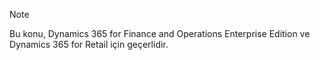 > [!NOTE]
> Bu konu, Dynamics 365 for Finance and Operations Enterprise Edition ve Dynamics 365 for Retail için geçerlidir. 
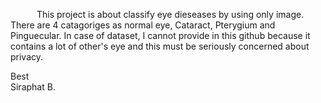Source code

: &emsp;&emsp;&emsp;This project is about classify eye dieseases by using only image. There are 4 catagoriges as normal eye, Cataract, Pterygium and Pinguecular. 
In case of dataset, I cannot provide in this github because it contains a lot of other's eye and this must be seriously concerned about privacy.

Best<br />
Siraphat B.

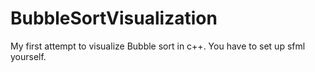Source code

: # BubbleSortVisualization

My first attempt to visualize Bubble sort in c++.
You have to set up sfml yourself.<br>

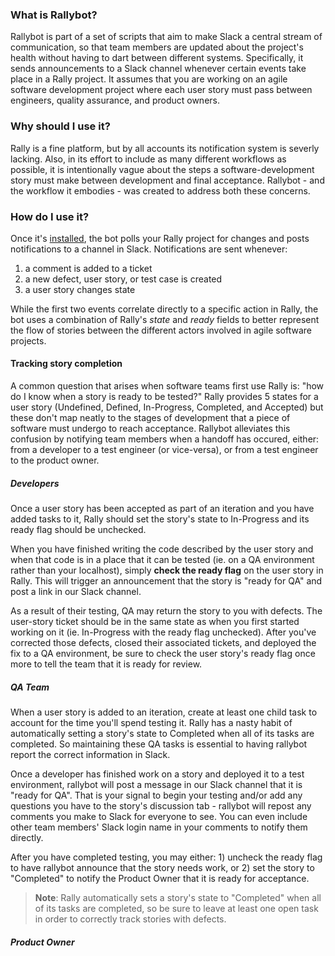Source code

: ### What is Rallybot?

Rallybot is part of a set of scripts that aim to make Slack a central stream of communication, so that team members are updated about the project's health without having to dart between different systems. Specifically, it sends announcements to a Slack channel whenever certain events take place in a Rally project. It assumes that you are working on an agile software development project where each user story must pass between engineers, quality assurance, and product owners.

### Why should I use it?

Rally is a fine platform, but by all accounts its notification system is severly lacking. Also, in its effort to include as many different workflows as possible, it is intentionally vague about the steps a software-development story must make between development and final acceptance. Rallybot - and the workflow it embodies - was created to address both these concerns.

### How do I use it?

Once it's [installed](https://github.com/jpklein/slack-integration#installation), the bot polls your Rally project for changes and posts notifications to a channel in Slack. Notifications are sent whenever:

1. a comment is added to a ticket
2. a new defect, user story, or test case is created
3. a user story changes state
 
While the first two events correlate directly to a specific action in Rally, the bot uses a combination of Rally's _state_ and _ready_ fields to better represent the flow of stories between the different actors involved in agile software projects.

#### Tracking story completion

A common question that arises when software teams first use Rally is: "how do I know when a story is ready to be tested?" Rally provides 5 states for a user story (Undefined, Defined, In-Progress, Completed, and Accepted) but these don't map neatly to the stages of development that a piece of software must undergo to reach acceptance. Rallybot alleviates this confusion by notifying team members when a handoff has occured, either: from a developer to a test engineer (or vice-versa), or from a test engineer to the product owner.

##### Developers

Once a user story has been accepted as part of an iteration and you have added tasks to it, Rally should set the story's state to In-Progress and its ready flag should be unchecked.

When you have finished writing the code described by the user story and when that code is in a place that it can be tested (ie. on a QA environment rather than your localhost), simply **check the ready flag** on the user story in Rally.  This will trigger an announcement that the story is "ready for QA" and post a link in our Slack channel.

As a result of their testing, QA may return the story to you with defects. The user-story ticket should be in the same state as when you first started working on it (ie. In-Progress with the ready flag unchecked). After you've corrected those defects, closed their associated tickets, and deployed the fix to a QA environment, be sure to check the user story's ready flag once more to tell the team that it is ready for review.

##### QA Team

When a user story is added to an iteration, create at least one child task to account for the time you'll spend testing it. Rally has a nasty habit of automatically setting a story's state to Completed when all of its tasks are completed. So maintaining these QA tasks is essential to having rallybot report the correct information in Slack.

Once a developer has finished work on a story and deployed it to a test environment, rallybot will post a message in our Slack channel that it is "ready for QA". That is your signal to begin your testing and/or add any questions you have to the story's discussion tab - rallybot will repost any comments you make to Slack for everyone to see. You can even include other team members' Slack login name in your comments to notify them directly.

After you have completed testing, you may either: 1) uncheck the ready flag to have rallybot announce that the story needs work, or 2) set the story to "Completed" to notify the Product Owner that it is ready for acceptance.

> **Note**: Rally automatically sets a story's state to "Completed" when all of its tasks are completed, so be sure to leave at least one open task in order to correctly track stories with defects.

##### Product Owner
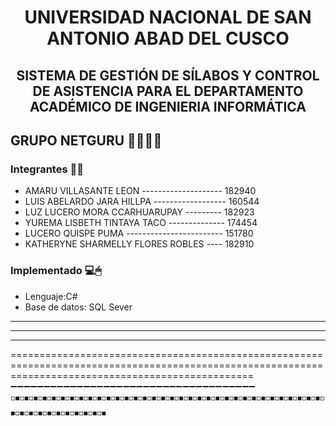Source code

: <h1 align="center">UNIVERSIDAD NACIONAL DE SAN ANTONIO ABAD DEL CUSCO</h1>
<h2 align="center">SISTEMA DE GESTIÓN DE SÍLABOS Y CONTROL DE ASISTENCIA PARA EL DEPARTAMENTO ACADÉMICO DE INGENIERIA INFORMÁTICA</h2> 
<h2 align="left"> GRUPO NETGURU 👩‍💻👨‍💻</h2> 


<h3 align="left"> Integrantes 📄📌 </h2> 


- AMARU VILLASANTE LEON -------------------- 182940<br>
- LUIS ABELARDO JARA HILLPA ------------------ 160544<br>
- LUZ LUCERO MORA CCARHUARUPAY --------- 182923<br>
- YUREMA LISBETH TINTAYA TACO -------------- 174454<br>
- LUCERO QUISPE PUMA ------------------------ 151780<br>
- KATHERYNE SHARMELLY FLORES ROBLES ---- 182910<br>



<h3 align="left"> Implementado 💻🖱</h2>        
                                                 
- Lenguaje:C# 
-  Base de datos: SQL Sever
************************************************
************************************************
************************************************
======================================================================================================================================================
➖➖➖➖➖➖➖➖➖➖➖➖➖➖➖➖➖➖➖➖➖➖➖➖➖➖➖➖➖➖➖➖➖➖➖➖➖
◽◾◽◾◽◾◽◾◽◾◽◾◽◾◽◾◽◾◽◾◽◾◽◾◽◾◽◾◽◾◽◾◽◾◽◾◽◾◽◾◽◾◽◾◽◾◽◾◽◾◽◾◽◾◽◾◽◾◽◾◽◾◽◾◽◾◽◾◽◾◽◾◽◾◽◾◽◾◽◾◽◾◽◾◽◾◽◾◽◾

» **What the task asks**: If an entry above holds a picture, leave that picture out and print the rest exactly.

» **Your response**:
 > [!NOTE]
> Bu konu, Dynamics 365 for Finance and Operations Enterprise Edition ve Dynamics 365 for Retail için geçerlidir. 
Source code

: &emsp;&emsp;&emsp;This project is about classify eye dieseases by using only image. There are 4 catagoriges as normal eye, Cataract, Pterygium and Pinguecular. 
In case of dataset, I cannot provide in this github because it contains a lot of other's eye and this must be seriously concerned about privacy.

Best<br />
Siraphat B.

Source code

: # BubbleSortVisualization

My first attempt to visualize Bubble sort in c++.
You have to set up sfml yourself.<br>

Source code

: ### What is Rallybot?

Rallybot is part of a set of scripts that aim to make Slack a central stream of communication, so that team members are updated about the project's health without having to dart between different systems. Specifically, it sends announcements to a Slack channel whenever certain events take place in a Rally project. It assumes that you are working on an agile software development project where each user story must pass between engineers, quality assurance, and product owners.

### Why should I use it?

Rally is a fine platform, but by all accounts its notification system is severly lacking. Also, in its effort to include as many different workflows as possible, it is intentionally vague about the steps a software-development story must make between development and final acceptance. Rallybot - and the workflow it embodies - was created to address both these concerns.

### How do I use it?

Once it's [installed](https://github.com/jpklein/slack-integration#installation), the bot polls your Rally project for changes and posts notifications to a channel in Slack. Notifications are sent whenever:

1. a comment is added to a ticket
2. a new defect, user story, or test case is created
3. a user story changes state
 
While the first two events correlate directly to a specific action in Rally, the bot uses a combination of Rally's _state_ and _ready_ fields to better represent the flow of stories between the different actors involved in agile software projects.

#### Tracking story completion

A common question that arises when software teams first use Rally is: "how do I know when a story is ready to be tested?" Rally provides 5 states for a user story (Undefined, Defined, In-Progress, Completed, and Accepted) but these don't map neatly to the stages of development that a piece of software must undergo to reach acceptance. Rallybot alleviates this confusion by notifying team members when a handoff has occured, either: from a developer to a test engineer (or vice-versa), or from a test engineer to the product owner.

##### Developers

Once a user story has been accepted as part of an iteration and you have added tasks to it, Rally should set the story's state to In-Progress and its ready flag should be unchecked.

When you have finished writing the code described by the user story and when that code is in a place that it can be tested (ie. on a QA environment rather than your localhost), simply **check the ready flag** on the user story in Rally.  This will trigger an announcement that the story is "ready for QA" and post a link in our Slack channel.

As a result of their testing, QA may return the story to you with defects. The user-story ticket should be in the same state as when you first started working on it (ie. In-Progress with the ready flag unchecked). After you've corrected those defects, closed their associated tickets, and deployed the fix to a QA environment, be sure to check the user story's ready flag once more to tell the team that it is ready for review.

##### QA Team

When a user story is added to an iteration, create at least one child task to account for the time you'll spend testing it. Rally has a nasty habit of automatically setting a story's state to Completed when all of its tasks are completed. So maintaining these QA tasks is essential to having rallybot report the correct information in Slack.

Once a developer has finished work on a story and deployed it to a test environment, rallybot will post a message in our Slack channel that it is "ready for QA". That is your signal to begin your testing and/or add any questions you have to the story's discussion tab - rallybot will repost any comments you make to Slack for everyone to see. You can even include other team members' Slack login name in your comments to notify them directly.

After you have completed testing, you may either: 1) uncheck the ready flag to have rallybot announce that the story needs work, or 2) set the story to "Completed" to notify the Product Owner that it is ready for acceptance.

> **Note**: Rally automatically sets a story's state to "Completed" when all of its tasks are completed, so be sure to leave at least one open task in order to correctly track stories with defects.

##### Product Owner
Source code

: <h1 align="center">UNIVERSIDAD NACIONAL DE SAN ANTONIO ABAD DEL CUSCO</h1>
<h2 align="center">SISTEMA DE GESTIÓN DE SÍLABOS Y CONTROL DE ASISTENCIA PARA EL DEPARTAMENTO ACADÉMICO DE INGENIERIA INFORMÁTICA</h2> 
<h2 align="left"> GRUPO NETGURU 👩‍💻👨‍💻</h2> 


<h3 align="left"> Integrantes 📄📌 </h2> 


- AMARU VILLASANTE LEON -------------------- 182940<br>
- LUIS ABELARDO JARA HILLPA ------------------ 160544<br>
- LUZ LUCERO MORA CCARHUARUPAY --------- 182923<br>
- YUREMA LISBETH TINTAYA TACO -------------- 174454<br>
- LUCERO QUISPE PUMA ------------------------ 151780<br>
- KATHERYNE SHARMELLY FLORES ROBLES ---- 182910<br>



<h3 align="left"> Implementado 💻🖱</h2>        
                                                 
- Lenguaje:C# 
-  Base de datos: SQL Sever
************************************************
************************************************
************************************************
======================================================================================================================================================
➖➖➖➖➖➖➖➖➖➖➖➖➖➖➖➖➖➖➖➖➖➖➖➖➖➖➖➖➖➖➖➖➖➖➖➖➖
◽◾◽◾◽◾◽◾◽◾◽◾◽◾◽◾◽◾◽◾◽◾◽◾◽◾◽◾◽◾◽◾◽◾◽◾◽◾◽◾◽◾◽◾◽◾◽◾◽◾◽◾◽◾◽◾◽◾◽◾◽◾◽◾◽◾◽◾◽◾◽◾◽◾◽◾◽◾◽◾◽◾◽◾◽◾◽◾◽◾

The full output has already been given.